CodeWithLLM-Updates
-

Cursor 2.0
https://cursor.com/changelog/2-0
https://cursor.com/blog/composer
A significant update to one of the main AI coding tools. Cursor decided to respond to Windsurf (by the way, they also updated their SWE model to 1.5) and also created its own model specifically for software development. They named it "Composer" and claim it's 4 times faster than models with similar intelligence, but I think this is just to pay less to external providers.

The main novelty is the ability to run up to eight agents simultaneously (Multi-Agents) and a new interface for managing these agents. Each operates in an isolated copy of the code, preventing conflicts. A voice mode for agent control has appeared.

https://www.youtube.com/watch?v=Q7NXyjIW88E

Browser and isolated terminal (sandbox) features have exited beta. Enterprise clients received extended security control, including isolated terminal settings and an audit log to track administrator actions.

https://news.ycombinator.com/item?id=45748725
Community reaction is mixed but very active, with a clear division between supporters and skeptics. Supporters emphasize that the overall experience ("flow") is unparalleled, as it allows staying focused and in the development flow, and call Cursor the only AI agent that feels like a serious product, not a prototype. The new Composer model is praised for its exceptional speed.

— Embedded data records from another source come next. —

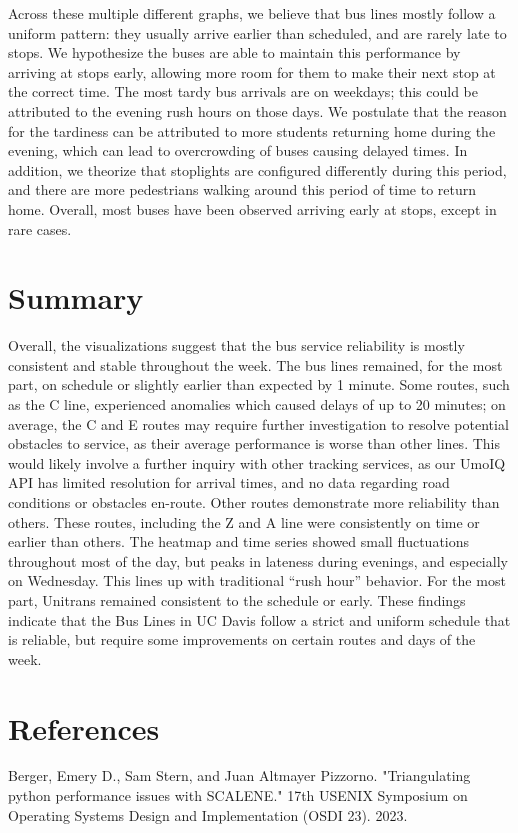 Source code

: \documentclass[]{article}
\begin{document}
	Across these multiple different graphs, we believe that bus lines mostly follow a uniform pattern: they usually arrive earlier than scheduled, and are rarely late to stops. We hypothesize the buses are able to maintain this performance by arriving at stops early, allowing more room for them to make their next stop at the correct time. The most tardy bus arrivals are on weekdays; this could be attributed to the evening rush hours on those days. We postulate that the reason for the tardiness can be attributed to more students returning home during the evening, which can lead to overcrowding of buses causing delayed times. In addition, we theorize that stoplights are configured differently during this period, and there are more pedestrians walking around this period of time to return home. Overall, most buses have been observed arriving early at stops, except in rare cases.
	\section{Summary}
	Overall, the visualizations suggest that the bus service reliability is mostly consistent and stable throughout the week. The bus lines remained, for the most part, on schedule or slightly earlier than expected by 1 minute. Some routes, such as the C line, experienced anomalies which caused delays of up to 20 minutes; on average, the C and E routes may require further investigation to resolve potential obstacles to service, as their average performance is worse than other lines. This would likely involve a further inquiry with other tracking services, as our UmoIQ API has limited resolution for arrival times, and no data regarding road conditions or obstacles en-route. Other routes demonstrate more reliability than others. These routes, including the Z and A line were consistently on time or earlier than others. The heatmap and time series showed small fluctuations throughout most of the day, but peaks in lateness during evenings, and especially on Wednesday. This lines up with traditional “rush hour” behavior. For the most part, Unitrans remained consistent to the schedule or early. These findings indicate that the Bus Lines in UC Davis follow a strict and uniform schedule that is reliable, but require some improvements on certain routes and days of the week.
	\section{References}
	Berger, Emery D., Sam Stern, and Juan Altmayer Pizzorno. "Triangulating python performance issues with {SCALENE}." 17th USENIX Symposium on Operating Systems Design and Implementation (OSDI 23). 2023.
	
\end{document}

Some complain that requests "hang" or the program crashes, especially on Windows. Several commentators noted that due to reliability issues, they switched to Claude Code, which proved to be "faster and 100% reliable."

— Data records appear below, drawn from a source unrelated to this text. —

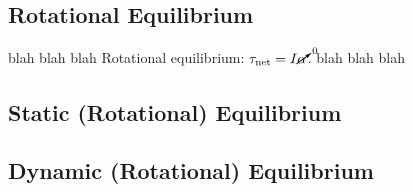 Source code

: \documentclass[11pt,letter,openany,makeidx]{book}
\begin{document}
\subsection{Rotational Equilibrium}

blah blah blah
\label{ss:roteq} Rotational equilibrium: $\tau_\mathrm{net} = I \cancelto{0}{\alpha}$.  blah blah blah

\subsection{Static (Rotational) Equilibrium}

\subsection{Dynamic (Rotational) Equilibrium}
\end{document}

There is also skepticism about lack of transparency: the company is criticized for vague graphs without specific model names and for using an internal, closed benchmark (Cursor Bench) to evaluate performance. Many want to know exactly what model underpins Composer (whether it's a fine-tuned open model), but developers evade a direct answer.

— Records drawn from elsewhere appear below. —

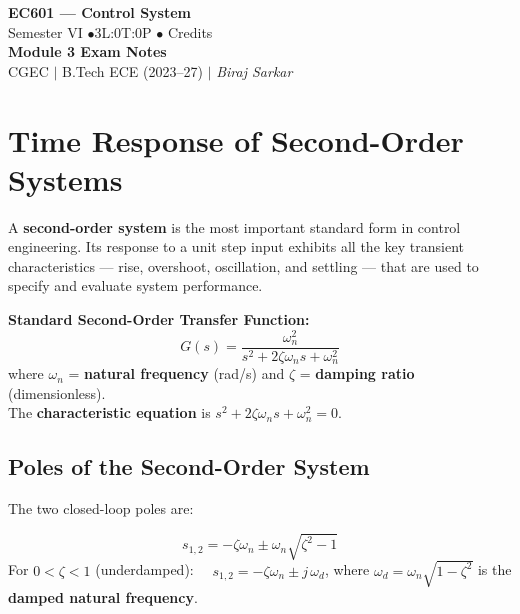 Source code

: \documentclass[12pt,a4paper]{article}
\begin{document}

\begin{center}
  {\LARGE\bfseries\color{myred} EC601 — Control System}\\[5pt]
  {\normalsize\color{mydark} Semester VI \quad$\bullet$\quad 3L:0T:0P \quad$\bullet$ Credits}\\[3pt]
  {\normalsize\color{myteal}\textbf{Module 3 Exam Notes}}\\[3pt]
  {\small\color{mydark} CGEC \;$|$\; B.Tech ECE (2023--27) \;$|$\; \textit{Biraj Sarkar}}
\end{center}
\vspace{2pt}
\noindent{\color{myred}\rule{\linewidth}{1.5pt}}
\vspace{2pt}

\hypersetup{linkcolor=mydark}
\tableofcontents
\hypersetup{linkcolor=myteal}
\newpage

\section{Time Response of Second-Order Systems}

A \textbf{second-order system} is the most important standard form in control engineering. Its response to a unit step input exhibits all the key transient characteristics — rise, overshoot, oscillation, and settling — that are used to specify and evaluate system performance.

\begin{tcolorbox}[defbox]
\textbf{Standard Second-Order Transfer Function:}
$$G(s) = \frac{\omega_n^2}{s^2 + 2\zeta\omega_n s + \omega_n^2}$$
where $\omega_n$ = \textbf{natural frequency} (rad/s) and $\zeta$ = \textbf{damping ratio} (dimensionless).\\
The \textbf{characteristic equation} is $s^2 + 2\zeta\omega_n s + \omega_n^2 = 0$.
\end{tcolorbox}

\subsection{Poles of the Second-Order System}

The two closed-loop poles are:
\begin{tcolorbox}[formulabox]
$$s_{1,2} = -\zeta\omega_n \pm \omega_n\sqrt{\zeta^2 - 1}$$
For $0 < \zeta < 1$ (underdamped): $\quad s_{1,2} = -\zeta\omega_n \pm j\,\omega_d$, \quad where $\omega_d = \omega_n\sqrt{1-\zeta^2}$ is the \textbf{damped natural frequency}.
\end{tcolorbox}
\end{document}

ForrestKnight on AI Coding
A guide on how to effectively and professionally use AI for writing code, as experienced developers do.

https://www.youtube.com/watch?v=5fhcklZe-qE

For complex planning, use more powerful models, and for code generation, use faster and cheaper ones. Do not switch models unnecessarily within the same conversation.

AI can quickly analyze other people's code or libraries, explain architecture, and draw component interaction diagrams.

  1. Preparation. At the beginning of the work, use AI to analyze the entire project and build a context description for it. Create files with rules (global for all projects and specific to a particular one). Specify your technology stack there (e.g., TypeScript, PostgreSQL), standards, branch naming conventions, etc.
  2. Specificity. At the start of a new chat, indicate which files need to be changed and which code to pay attention to. Write in detail, for example, "Add a boolean field editable to the users table, expose it via the API, and on the frontend, show the button only if this field is true." Add logs, and error screenshots.
  3. Manage. AI first creates a detailed step-by-step implementation plan. You review, correct, and only then give the command to generate code. You cannot blindly trust its choices.
  4. Edit. Analyze the generated code. It is necessary and possible to manually edit and refine it to a high quality. Ask why AI chose a particular solution and what the risks are.
  5. Team of Agents. You can launch one agent for writing code, a second for writing tests, and a third for reviewing the first agent's code.
  6. You can give Git commands in natural language, such as "create a branch for the release and move bug fixes there."

Kimi CLI
https://github.com/MoonshotAI/kimi-cli
https://www.kimi.com/coding/docs/kimi-cli.html
A new terminal coding agent from Chinese Moonshot AI. Written in Python. Currently in technical preview. Only Kimi or Moonshot API platforms can be used as providers. https://www.kimi.com/coding/docs/ - there are tariff plans with musical names for 49 / 99 / 199 yen per month.

Interestingly: similar to Wrap, you can switch between the agent and a regular terminal. Supports ACL, meaning it can work inside Zed (which, by the way, finally released a Windows version). But Kimi CLI itself does not support Windows, only Mac and Linux for now.

Cline CLI
https://docs.cline.bot/cline-cli/overview
https://cline.ghost.io/cline-cli-return-to-the-primitives/
Cline CLI Preview is presented as a fundamental "primitive" that operates on a single agent loop of Cline Core (which uses a well-known extension). It is independent of model, platform, or runtime environment. This is the basic infrastructure upon which developers can build their own interfaces and automated processes.

Instead of developing complex mechanisms (state management, request routing, logging) from scratch, teams can use Cline as a ready-made foundation. Also currently only macOS and Linux.

Claude Code on the Web
https://www.anthropic.com/news/claude-code-on-the-web
A response to the popularity of Google Jules. The online service allows delegating several tasks to Claude Code in parallel from the browser. A new interface is also available as an early version in the mobile app for iOS. Currently in beta testing and available for Pro and Max plans.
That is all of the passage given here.